*** Opening of GIVEN INFORMATION ***
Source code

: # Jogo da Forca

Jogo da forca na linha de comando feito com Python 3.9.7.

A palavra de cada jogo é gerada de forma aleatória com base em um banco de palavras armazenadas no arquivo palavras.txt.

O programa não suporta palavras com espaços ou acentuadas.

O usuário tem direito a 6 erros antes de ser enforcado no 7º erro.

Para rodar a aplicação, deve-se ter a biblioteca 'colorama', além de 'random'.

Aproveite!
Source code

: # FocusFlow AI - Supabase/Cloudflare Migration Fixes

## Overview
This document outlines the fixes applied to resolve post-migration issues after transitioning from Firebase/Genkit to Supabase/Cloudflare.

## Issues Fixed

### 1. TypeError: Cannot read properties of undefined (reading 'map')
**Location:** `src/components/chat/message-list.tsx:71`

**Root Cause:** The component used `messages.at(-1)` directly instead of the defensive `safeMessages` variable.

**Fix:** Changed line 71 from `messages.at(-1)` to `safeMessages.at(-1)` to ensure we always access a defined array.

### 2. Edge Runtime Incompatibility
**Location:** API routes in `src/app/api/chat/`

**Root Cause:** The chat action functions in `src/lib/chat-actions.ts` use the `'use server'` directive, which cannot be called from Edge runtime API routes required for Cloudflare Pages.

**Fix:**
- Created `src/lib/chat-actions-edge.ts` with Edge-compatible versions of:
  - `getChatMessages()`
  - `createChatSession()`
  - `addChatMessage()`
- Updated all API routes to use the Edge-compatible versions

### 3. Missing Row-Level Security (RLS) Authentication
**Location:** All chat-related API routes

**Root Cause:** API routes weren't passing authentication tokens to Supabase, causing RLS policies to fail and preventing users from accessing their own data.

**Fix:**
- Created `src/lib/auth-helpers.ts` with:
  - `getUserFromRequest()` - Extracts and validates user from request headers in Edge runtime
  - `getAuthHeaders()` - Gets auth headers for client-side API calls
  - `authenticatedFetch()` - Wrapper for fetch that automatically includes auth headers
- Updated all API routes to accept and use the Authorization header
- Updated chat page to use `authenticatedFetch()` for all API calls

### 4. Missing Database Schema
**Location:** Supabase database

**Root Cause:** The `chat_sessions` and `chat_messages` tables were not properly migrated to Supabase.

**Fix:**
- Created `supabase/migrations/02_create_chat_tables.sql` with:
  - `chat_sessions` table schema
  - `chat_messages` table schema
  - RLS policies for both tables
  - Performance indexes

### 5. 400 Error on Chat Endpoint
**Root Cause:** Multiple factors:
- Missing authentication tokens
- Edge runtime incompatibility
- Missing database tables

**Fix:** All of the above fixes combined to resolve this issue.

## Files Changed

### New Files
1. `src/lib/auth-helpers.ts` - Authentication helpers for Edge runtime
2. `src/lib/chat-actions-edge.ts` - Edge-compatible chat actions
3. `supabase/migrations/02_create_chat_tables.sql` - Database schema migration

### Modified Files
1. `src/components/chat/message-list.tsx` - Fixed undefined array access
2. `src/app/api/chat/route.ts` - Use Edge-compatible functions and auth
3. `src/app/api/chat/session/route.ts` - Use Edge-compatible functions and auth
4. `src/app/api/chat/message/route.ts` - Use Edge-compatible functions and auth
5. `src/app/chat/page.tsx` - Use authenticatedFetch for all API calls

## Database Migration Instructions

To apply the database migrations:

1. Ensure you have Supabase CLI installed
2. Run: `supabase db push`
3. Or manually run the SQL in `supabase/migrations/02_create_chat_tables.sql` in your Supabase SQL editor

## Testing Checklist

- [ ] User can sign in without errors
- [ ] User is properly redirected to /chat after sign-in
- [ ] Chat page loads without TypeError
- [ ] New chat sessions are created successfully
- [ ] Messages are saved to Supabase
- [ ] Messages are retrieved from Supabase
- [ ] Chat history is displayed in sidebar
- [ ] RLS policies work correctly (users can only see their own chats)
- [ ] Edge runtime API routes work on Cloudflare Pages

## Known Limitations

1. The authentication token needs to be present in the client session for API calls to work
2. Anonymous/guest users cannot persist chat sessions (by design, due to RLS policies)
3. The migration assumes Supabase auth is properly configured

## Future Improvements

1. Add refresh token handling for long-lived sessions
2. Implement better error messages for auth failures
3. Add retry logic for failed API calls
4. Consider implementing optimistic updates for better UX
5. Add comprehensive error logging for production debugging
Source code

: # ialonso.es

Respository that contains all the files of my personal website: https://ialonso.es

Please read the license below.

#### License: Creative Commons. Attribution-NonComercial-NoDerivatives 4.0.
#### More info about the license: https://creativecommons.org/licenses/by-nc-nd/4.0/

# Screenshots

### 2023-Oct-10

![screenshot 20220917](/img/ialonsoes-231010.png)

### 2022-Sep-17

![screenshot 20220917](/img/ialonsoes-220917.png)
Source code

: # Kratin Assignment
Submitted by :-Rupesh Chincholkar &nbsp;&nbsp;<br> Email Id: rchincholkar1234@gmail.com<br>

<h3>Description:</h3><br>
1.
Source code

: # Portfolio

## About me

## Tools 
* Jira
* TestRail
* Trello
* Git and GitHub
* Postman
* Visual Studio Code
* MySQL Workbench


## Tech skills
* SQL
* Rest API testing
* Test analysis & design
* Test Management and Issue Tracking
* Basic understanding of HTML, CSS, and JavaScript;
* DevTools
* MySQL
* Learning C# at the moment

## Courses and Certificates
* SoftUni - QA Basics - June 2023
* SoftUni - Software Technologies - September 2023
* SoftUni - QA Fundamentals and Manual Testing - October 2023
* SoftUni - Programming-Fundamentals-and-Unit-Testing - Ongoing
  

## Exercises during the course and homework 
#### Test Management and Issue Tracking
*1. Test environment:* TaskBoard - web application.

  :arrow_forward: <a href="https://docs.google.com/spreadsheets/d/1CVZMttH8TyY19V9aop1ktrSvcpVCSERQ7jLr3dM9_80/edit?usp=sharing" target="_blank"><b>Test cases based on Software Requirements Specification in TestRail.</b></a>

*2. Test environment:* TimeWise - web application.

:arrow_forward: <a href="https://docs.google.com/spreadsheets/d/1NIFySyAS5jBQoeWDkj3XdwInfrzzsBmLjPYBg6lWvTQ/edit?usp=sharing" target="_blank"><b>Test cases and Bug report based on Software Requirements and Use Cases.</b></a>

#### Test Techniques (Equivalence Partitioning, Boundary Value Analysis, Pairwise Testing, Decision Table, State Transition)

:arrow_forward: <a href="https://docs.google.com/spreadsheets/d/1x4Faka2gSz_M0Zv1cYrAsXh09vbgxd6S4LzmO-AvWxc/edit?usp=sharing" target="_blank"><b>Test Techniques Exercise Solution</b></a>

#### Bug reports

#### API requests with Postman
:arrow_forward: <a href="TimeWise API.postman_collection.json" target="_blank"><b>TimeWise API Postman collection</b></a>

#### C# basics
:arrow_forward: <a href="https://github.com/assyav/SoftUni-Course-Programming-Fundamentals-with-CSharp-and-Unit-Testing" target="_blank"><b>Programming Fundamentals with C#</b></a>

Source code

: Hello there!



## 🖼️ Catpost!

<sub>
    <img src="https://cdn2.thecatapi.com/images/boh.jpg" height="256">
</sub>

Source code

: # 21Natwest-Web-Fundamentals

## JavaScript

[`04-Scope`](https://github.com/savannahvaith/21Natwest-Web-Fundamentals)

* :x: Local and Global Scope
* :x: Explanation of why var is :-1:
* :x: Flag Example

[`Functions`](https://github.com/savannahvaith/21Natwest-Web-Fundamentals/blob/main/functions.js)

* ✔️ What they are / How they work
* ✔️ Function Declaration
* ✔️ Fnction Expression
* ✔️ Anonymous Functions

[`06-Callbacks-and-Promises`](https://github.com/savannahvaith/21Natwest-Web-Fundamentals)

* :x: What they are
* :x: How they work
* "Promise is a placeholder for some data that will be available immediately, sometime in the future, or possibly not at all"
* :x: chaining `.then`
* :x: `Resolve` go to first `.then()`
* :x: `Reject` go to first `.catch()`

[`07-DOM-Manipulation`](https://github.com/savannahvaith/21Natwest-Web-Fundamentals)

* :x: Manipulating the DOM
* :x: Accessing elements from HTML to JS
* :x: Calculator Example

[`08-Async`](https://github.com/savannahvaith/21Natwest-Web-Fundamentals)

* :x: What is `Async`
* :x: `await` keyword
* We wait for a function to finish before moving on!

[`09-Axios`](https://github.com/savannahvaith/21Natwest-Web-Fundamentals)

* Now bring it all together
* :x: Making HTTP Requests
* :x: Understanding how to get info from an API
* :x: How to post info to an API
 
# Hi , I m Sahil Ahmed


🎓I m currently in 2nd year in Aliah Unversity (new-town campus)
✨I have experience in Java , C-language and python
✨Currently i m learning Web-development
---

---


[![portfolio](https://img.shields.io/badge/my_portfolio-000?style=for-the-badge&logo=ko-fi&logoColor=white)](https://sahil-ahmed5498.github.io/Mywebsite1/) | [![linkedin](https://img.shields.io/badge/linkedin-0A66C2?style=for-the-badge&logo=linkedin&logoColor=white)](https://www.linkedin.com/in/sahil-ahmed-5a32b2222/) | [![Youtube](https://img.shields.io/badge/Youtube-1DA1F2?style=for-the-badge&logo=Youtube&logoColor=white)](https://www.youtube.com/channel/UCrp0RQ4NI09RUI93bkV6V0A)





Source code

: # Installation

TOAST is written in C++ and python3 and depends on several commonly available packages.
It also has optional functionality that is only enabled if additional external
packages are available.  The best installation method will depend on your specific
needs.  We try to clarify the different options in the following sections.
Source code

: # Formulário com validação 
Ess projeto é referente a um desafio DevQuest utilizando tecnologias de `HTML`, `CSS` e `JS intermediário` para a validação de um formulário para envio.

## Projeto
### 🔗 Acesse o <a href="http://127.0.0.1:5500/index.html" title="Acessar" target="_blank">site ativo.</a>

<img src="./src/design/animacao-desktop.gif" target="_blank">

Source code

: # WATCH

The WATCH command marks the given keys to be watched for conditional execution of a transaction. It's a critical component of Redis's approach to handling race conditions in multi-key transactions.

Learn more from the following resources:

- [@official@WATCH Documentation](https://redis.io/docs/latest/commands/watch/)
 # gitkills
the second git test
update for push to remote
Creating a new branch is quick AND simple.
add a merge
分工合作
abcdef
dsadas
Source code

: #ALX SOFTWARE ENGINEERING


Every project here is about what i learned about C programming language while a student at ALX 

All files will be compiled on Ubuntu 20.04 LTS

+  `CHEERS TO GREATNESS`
*** Close of GIVEN INFORMATION ***
TASK GOAL — Report each line in the entries where the string "design" occurs.

RESULT FOR THIS EXERCISE —
2. Anonymous/guest users cannot persist chat sessions (by design, due to RLS policies)
* Test analysis & design
<img src="./src/design/animacao-desktop.gif" target="_blank">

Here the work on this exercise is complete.